Vado verso i fornelli e prendo la canna accesa a metà. Continuo a tirare ancora, un’altra boccata, poi un’altra. Finisco l’ultimo tiro.
«Tesoro, non esagerare, hai deciso di ucciderti?» chiede, ironica.
«Sai qual è il bello dell’imparare a scrivere, Anna? Il saper tagliare fuori dai dialoghi le parole non essenziali»
Non so perché l’ho detto, ma lei ride.
Vado verso il divano letto, mi ci stendo a pancia in sù e a braccia spalancate.
Anna continua a ballare con leggerezza.
Ecco, inizia a fare effetto.
Apro gli occhi, di fronte a me vedo il bianco del soffitto.
La musica si attenua, sento solo il rumore della pioggia che continua a cadere. Lo riconosco questo dolore che sento al costato, ogni tanto ritorna.
So che alcuni malati di cancro chiamano la loro malattia il mio male, quasi che questo li aiutasse ad esorcizzare la paura. Il mio dolore invece ha due occhi, una bocca, i capelli neri brizzolati, il naso adunco, una catenina al collo, ama leggere e sopratutto scrivere, è morto pochi anni dopo la nostra bella giornata sulla spiaggia. Aveva un nome, ma non lo voglio ripetere.

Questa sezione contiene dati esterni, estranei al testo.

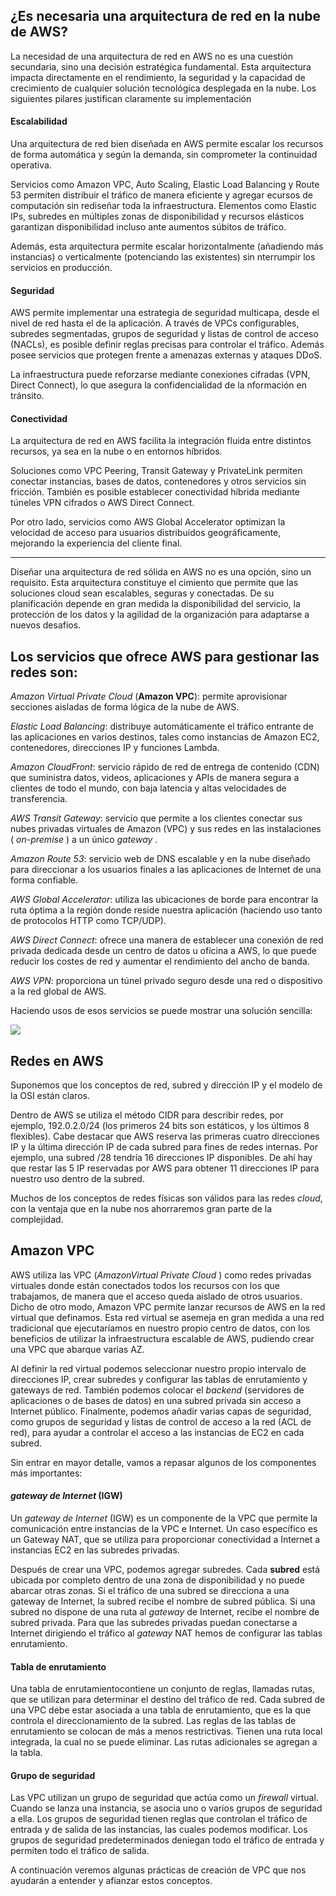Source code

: ## ¿Es necesaria una arquitectura de red en la nube de AWS?

La necesidad de una arquitectura de red en AWS no es una cuestión secundaria, sino una decisión estratégica fundamental. Esta arquitectura impacta directamente en el rendimiento, la seguridad y la capacidad de crecimiento de cualquier solución tecnológica desplegada en la nube. Los siguientes pilares justifican claramente su implementación

#### Escalabilidad

Una arquitectura de red bien diseñada en AWS permite escalar los recursos de forma automática y según la demanda, sin comprometer la continuidad operativa.

Servicios como Amazon VPC, Auto Scaling, Elastic Load Balancing y Route 53 permiten distribuir el tráfico de manera eficiente y agregar ecursos de computación sin rediseñar toda la infraestructura. Elementos como Elastic IPs, subredes en múltiples zonas de disponibilidad y recursos elásticos garantizan disponibilidad incluso ante aumentos súbitos de tráfico.

Además, esta arquitectura permite escalar horizontalmente (añadiendo más instancias) o verticalmente (potenciando las existentes) sin nterrumpir los servicios en producción.

#### Seguridad

AWS permite implementar una estrategia de seguridad multicapa, desde el nivel de red hasta el de la aplicación.
A través de VPCs configurables, subredes segmentadas, grupos de seguridad y listas de control de acceso (NACLs), es posible definir reglas precisas para controlar el tráfico. Además posee servicios que protegen frente a amenazas externas y ataques DDoS.

La infraestructura puede reforzarse mediante conexiones cifradas (VPN, Direct Connect), lo que asegura la confidencialidad de la nformación en tránsito.

#### Conectividad

La arquitectura de red en AWS facilita la integración fluida entre distintos recursos, ya sea en la nube o en entornos híbridos.

Soluciones como VPC Peering, Transit Gateway y PrivateLink permiten conectar instancias, bases de datos, contenedores y otros servicios sin fricción. También es posible establecer conectividad híbrida mediante túneles VPN cifrados o AWS Direct Connect.

Por otro lado, servicios como AWS Global Accelerator optimizan la velocidad de acceso para usuarios distribuidos geográficamente, mejorando la experiencia del cliente final.

---

Diseñar una arquitectura de red sólida en AWS no es una opción, sino un requisito. Esta arquitectura constituye el cimiento que permite que las soluciones cloud sean escalables, seguras y conectadas. De su planificación depende en gran medida la disponibilidad del servicio, la protección de los datos y la agilidad de la organización para adaptarse a nuevos desafíos.


## Los servicios que ofrece AWS para gestionar las redes son:

*Amazon Virtual Private Cloud* (**Amazon VPC**): permite aprovisionar secciones aisladas de forma lógica de la nube de AWS.

*Elastic Load Balancing*: distribuye automáticamente el tráfico entrante de las aplicaciones en varios destinos, tales como instancias de Amazon EC2, contenedores, direcciones IP y funciones Lambda.

*Amazon	CloudFront*: servicio rápido de red de entrega de contenido (CDN) que suministra datos, videos, aplicaciones y APIs de manera segura a clientes de	todo el mundo, con baja latencia y altas velocidades de transferencia.

*AWS Transit Gateway*: servicio que permite a los clientes conectar sus nubes privadas virtuales de Amazon (VPC) y sus redes en las instalaciones ( *on-premise* ) a un único *gateway* .

*Amazon Route 53*: servicio web de DNS escalable y en la nube diseñado para direccionar a los usuarios finales a las aplicaciones de Internet de	una forma confiable.

*AWS Global Accelerator*: utiliza las ubicaciones de borde para encontrar la ruta óptima a la región donde reside nuestra aplicación (haciendo uso tanto de protocolos HTTP como TCP/UDP).

*AWS Direct Connect*: ofrece una manera de establecer una conexión de red privada dedicada desde un centro de datos u oficina a AWS, lo que puede reducir los costes de red y aumentar el rendimiento del ancho de	banda.

*AWS VPN*: proporciona un túnel privado seguro desde una red o dispositivo a la red global de AWS.

Haciendo usos de esos servicios se puede mostrar una solución sencilla:

![](../images/ud3/vpc1.png)

## Redes en AWS

Suponemos que los conceptos de red, subred y dirección IP y el modelo de la OSI están claros.

Dentro de AWS se utiliza el método CIDR para describir redes, por ejemplo, 192.0.2.0/24 (los primeros 24 bits son estáticos, y los últimos 8 flexibles). Cabe destacar que AWS reserva las primeras cuatro direcciones IP y la última dirección IP de cada subred para fines de redes internas. Por ejemplo, una subred /28 tendría 16 direcciones IP disponibles. De ahí hay que restar las 5 IP reservadas por AWS para obtener 11 direcciones IP para nuestro uso dentro de la subred.

Muchos de los conceptos de redes físicas son válidos para las redes  *cloud*, con la ventaja que en la nube nos ahorraremos gran parte de la complejidad.

## Amazon VPC

AWS utiliza las VPC (*AmazonVirtual Private Cloud* ) como redes privadas virtuales donde están conectados todos los recursos con los que trabajamos, de manera que el acceso queda aislado de otros usuarios. Dicho de otro modo, Amazon VPC permite lanzar recursos de AWS en la red virtual que definamos. Esta red virtual se asemeja en gran medida a una red tradicional que ejecutaríamos en nuestro propio centro de datos, con los beneficios de utilizar la infraestructura escalable de AWS, pudiendo crear una VPC que abarque varias AZ.

Al definir la red virtual podemos seleccionar nuestro propio intervalo de direcciones IP, crear subredes y configurar las tablas de enrutamiento y gateways de red. También podemos colocar el *backend* (servidores de aplicaciones o de bases de datos) en una subred privada sin acceso a Internet público. Finalmente, podemos añadir varias capas de seguridad, como grupos de seguridad y listas de control de acceso a la red (ACL de red), para ayudar a controlar el acceso a las instancias de EC2 en cada subred.

Sin entrar en mayor detalle, vamos a repasar algunos de los componentes más importantes:

#### *gateway de Internet* (IGW)

Un *gateway de Internet* (IGW) es un componente de la VPC que permite la comunicación entre	instancias de la VPC e Internet. Un caso específico es un Gateway NAT, que se utiliza para proporcionar conectividad a Internet a instancias EC2 en las subredes privadas.

Después	de crear una VPC, podemos agregar subredes. Cada **subred** está ubicada por completo dentro de una zona de disponibilidad y no puede abarcar otras zonas. Si el tráfico de una subred se direcciona a una gateway de Internet, la subred recibe el nombre de subred	pública. Si una subred no dispone de una ruta al *gateway* de Internet, recibe el nombre de subred privada. Para que las subredes	privadas puedan conectarse a Internet dirigiendo el tráfico al *gateway* NAT hemos de configurar las tablas enrutamiento.

#### Tabla de enrutamiento

Una tabla de enrutamientocontiene un conjunto de reglas, llamadas rutas, que se utilizan para	determinar el destino del tráfico de red. Cada subred de una VPC debe estar asociada a una tabla de enrutamiento, que es la que controla el direccionamiento de la subred. Las reglas de las tablas de enrutamiento se colocan de más a menos restrictivas. Tienen una ruta local integrada, la cual no se puede eliminar. Las rutas adicionales se agregan a la tabla.

#### Grupo de seguridad

Las VPC utilizan un grupo de seguridad que actúa como un *firewall* virtual. Cuando se lanza una instancia, se asocia uno o varios grupos de seguridad a ella. Los grupos de seguridad tienen reglas que controlan el tráfico de entrada y de salida de las instancias, las	cuales podemos modificar. Los grupos de seguridad predeterminados deniegan todo el tráfico de entrada y permiten todo el tráfico de salida.

A continuación veremos algunas prácticas de creación de VPC que nos ayudarán a entender y afianzar estos conceptos.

Di fronte a me il soffitto inizia a muoversi. Non è vero che è bianco. Adesso lo osservo meglio: è turchese, si increspa in tante piccole onde. Mi ipnotizza.

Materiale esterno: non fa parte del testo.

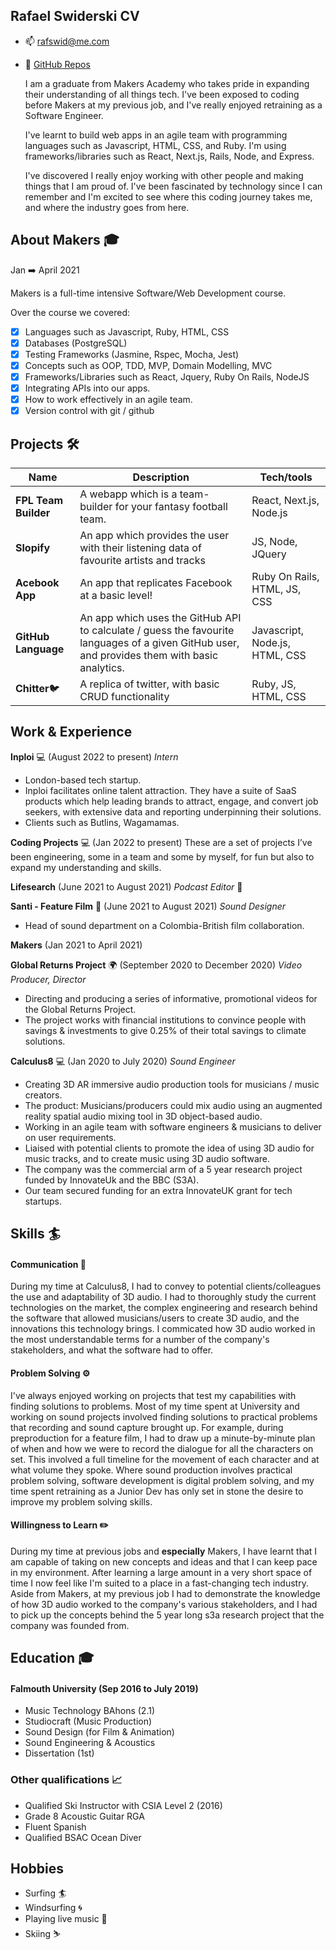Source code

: ## Rafael Swiderski CV 

- :mailbox: rafswid@me.com
- :file_folder: [GitHub Repos](https://github.com/raf-swiderski?tab=repositories)

  I am a graduate from Makers Academy who takes pride in expanding their understanding of all things tech. I've been exposed to coding before Makers at my previous job, and I've really enjoyed retraining as a Software Engineer. 
  
  I've learnt to build web apps in an agile team with programming languages such as Javascript, HTML, CSS, and Ruby. I'm using frameworks/libraries such as React, Next.js, Rails, Node, and Express.
  
  I've discovered I really enjoy working with other people and making things that I am proud of. I've been fascinated by technology since I can remember and I'm excited to see where this coding journey takes me, and where the industry goes from here.
  
## About Makers :mortar_board:
Jan :arrow_right: April 2021 

Makers is a full-time intensive Software/Web Development course.

Over the course we covered:
- [x] Languages such as Javascript, Ruby, HTML, CSS
- [x] Databases (PostgreSQL)
- [x] Testing Frameworks (Jasmine, Rspec, Mocha, Jest)
- [x] Concepts such as OOP, TDD, MVP, Domain Modelling, MVC
- [x] Frameworks/Libraries such as React, Jquery, Ruby On Rails, NodeJS
- [x] Integrating APIs into our apps.
- [x] How to work effectively in an agile team.
- [x] Version control with git / github

## Projects :hammer_and_wrench:	

| Name                         | Description       | Tech/tools        |
| ---------------------------- | ----------------- | ----------------- |
| **FPL Team Builder**                 | A webapp which is a team-builder for your fantasy football team. | React, Next.js, Node.js |
| **Slopify** | An app which provides the user with their listening data of favourite artists and tracks| JS, Node, JQuery            |
| **Acebook App** | An app that replicates Facebook at a basic level!| Ruby On Rails, HTML, JS, CSS |
| **GitHub Language** | An app which uses the GitHub API to calculate / guess the favourite languages of a given GitHub user, and provides them with basic analytics. | Javascript, Node.js, HTML, CSS           |
| **Chitter**:bird: | A replica of twitter, with basic CRUD functionality | Ruby, JS, HTML, CSS            |


## Work & Experience

**Inploi** :computer: (August 2022 to present)
_Intern_
- London-based tech startup.
- Inploi facilitates online talent attraction. They have a suite of SaaS products which help leading brands to attract, engage, and convert job seekers, with extensive data and reporting underpinning their solutions. 
- Clients such as Butlins, Wagamamas.

**Coding Projects** :computer: (Jan 2022 to present)
These are a set of projects I’ve been engineering, some in a team and some by myself, for fun but also to expand my understanding and skills.

**Lifesearch** (June 2021 to August 2021) 
_Podcast Editor_ :microphone:

**Santi - Feature Film** :movie_camera: (June 2021 to August 2021) 
_Sound Designer_
- Head of sound department on a Colombia-British film collaboration. 

**Makers** (Jan 2021 to April 2021)

**Global Returns Project** :earth_africa: (September 2020 to December 2020) 
_Video Producer, Director_
- Directing and producing a series of informative, promotional videos for the Global Returns Project.
- The project works with financial institutions to convince people with savings & investments to give 0.25% of their total savings to climate solutions. 

**Calculus8** :computer: (Jan 2020 to July 2020) 
_Sound Engineer_
- Creating 3D AR immersive audio production tools for musicians / music creators. 
- The product: Musicians/producers could mix audio using an augmented reality spatial audio mixing tool in 3D object-based audio.
- Working in an agile team with software engineers & musicians to deliver on user requirements.
- Liaised with potential clients to promote the idea of using 3D audio for music tracks, and to create music using 3D audio software.
- The company was the commercial arm of a 5 year research project funded by InnovateUk and the BBC (S3A).
- Our team secured funding for an extra InnovateUK grant for tech startups.
## Skills :surfer:

#### Communication :speech_balloon:

During my time at Calculus8, I had to convey to potential clients/colleagues the use and adaptability of 3D audio. I had to thoroughly study the current technologies on the market, the complex engineering and research behind the software that allowed musicians/users to create 3D audio, and the innovations this technology brings.
I commicated how 3D audio worked in the most understandable terms for a number of the company's stakeholders, and what the software had to offer.

#### Problem Solving :gear:

I've always enjoyed working on projects that test my capabilities with finding solutions to problems. Most of my time spent at University and working on sound projects involved finding solutions to practical problems that recording and sound capture brought up. For example, during preproduction for a feature film, I had to draw up a minute-by-minute plan of when and how we were to record the dialogue for all the characters on set. This involved a full timeline for the movement of each character and at what volume they spoke.
Where sound production involves practical problem solving, software development is digital problem solving, and my time spent retraining as a Junior Dev has only set in stone the desire to improve my problem solving skills. 

#### Willingness to Learn :pencil2:

During my time at previous jobs and **especially** Makers, I have learnt that I am capable of taking on new concepts and ideas and that I can keep pace in my environment. After learning a large amount in a very short space of time I now feel like I'm suited to a place in a fast-changing tech industry. Aside from Makers, at my previous job I had to demonstrate the knowledge of how 3D audio worked to the company's various stakeholders, and I had to pick up the concepts behind the 5 year long s3a research project that the company was founded from. 

## Education :mortar_board:

#### Falmouth University (Sep 2016 to July 2019) 

- Music Technology BAhons (2.1)
- Studiocraft (Music Production)
- Sound Design (for Film & Animation)
- Sound Engineering & Acoustics
- Dissertation (1st)

### Other qualifications :chart_with_upwards_trend:

- Qualified Ski Instructor with CSIA Level 2 (2016)
- Grade 8 Acoustic Guitar RGA
- Fluent Spanish
- Qualified BSAC Ocean Diver 

## Hobbies

- Surfing 🏄‍
- Windsurfing :cyclone:
- Playing live music :guitar:
- Skiing :skier:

«Anna, ti dispiace se non ballo, ma resto un po’ qui?»
«Ma certo, amore, fai quel che preferisci» Anna si avvicina, si stende accanto a me. Mi prende la mano. Restiamo immobili. Le onde continuano a moversi, lievi, si sente la risacca sulla sabbia.

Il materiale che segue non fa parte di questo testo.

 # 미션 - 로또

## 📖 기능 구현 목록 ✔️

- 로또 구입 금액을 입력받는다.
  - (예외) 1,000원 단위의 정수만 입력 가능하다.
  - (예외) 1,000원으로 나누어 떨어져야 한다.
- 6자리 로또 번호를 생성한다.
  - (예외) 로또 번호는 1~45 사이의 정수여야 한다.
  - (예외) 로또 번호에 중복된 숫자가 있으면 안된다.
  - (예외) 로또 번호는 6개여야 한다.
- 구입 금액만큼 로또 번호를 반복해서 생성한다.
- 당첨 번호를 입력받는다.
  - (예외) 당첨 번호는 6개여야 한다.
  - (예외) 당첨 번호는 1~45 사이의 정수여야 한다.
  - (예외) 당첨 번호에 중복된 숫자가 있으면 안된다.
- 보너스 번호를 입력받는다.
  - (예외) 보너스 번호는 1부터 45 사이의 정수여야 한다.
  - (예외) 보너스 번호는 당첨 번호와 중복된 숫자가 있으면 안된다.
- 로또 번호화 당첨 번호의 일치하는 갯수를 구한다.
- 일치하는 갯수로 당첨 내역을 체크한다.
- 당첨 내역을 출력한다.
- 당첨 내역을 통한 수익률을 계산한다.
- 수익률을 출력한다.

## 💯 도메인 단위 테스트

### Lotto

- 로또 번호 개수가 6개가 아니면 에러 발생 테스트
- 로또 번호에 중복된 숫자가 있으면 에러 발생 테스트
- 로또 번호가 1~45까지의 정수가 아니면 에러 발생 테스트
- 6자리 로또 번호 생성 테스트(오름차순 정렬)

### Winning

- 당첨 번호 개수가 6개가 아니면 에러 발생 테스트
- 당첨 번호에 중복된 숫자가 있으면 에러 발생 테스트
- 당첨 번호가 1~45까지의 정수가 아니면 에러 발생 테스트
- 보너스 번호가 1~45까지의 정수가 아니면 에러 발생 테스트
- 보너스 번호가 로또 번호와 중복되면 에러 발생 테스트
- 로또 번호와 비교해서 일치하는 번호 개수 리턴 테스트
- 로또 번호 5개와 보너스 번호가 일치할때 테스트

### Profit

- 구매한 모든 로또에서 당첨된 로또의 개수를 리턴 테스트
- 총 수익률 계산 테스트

«Lo vedi il mare, Anna? Quello sul soffito.»
Scoppia in una risata sonora, quasi si piega in due. Ma poi si ferma, guarda imbambolata sopra di sé, annuisce, piano. Rimaniamo in silenzio, immobili e mano nella mano. Ricordo di un film che ho visto al cinema, c’erano un uomo vecchio e una ragazza giovane stesi sul letto e insieme guardavano un mare immaginario.
Un largo sorriso mi si stampa sul viso.
Il mare è tornato da me, è penetrato dal soffitto attraverso la pioggia. È qui per ricordarmi tante cose. Il verso dei gabbiani, ad esempio. O il sole che ti scotta la pelle e i gridolini dei bambini. O una spiaggia degli anni ‘90, insieme a papà, quando uscivo dall’acqua e lui mi asciugava i capelli con l'asciugamano con gesti energici, tanto energici da farmi ridere.
Io adesso sono di nuovo lì, su quella spiaggia insiema a papà, nuoto, contemplo, mi perdo, faccio un tuffo, riemergo, mi tuffo di nuovo. Tutto torna bellissimo.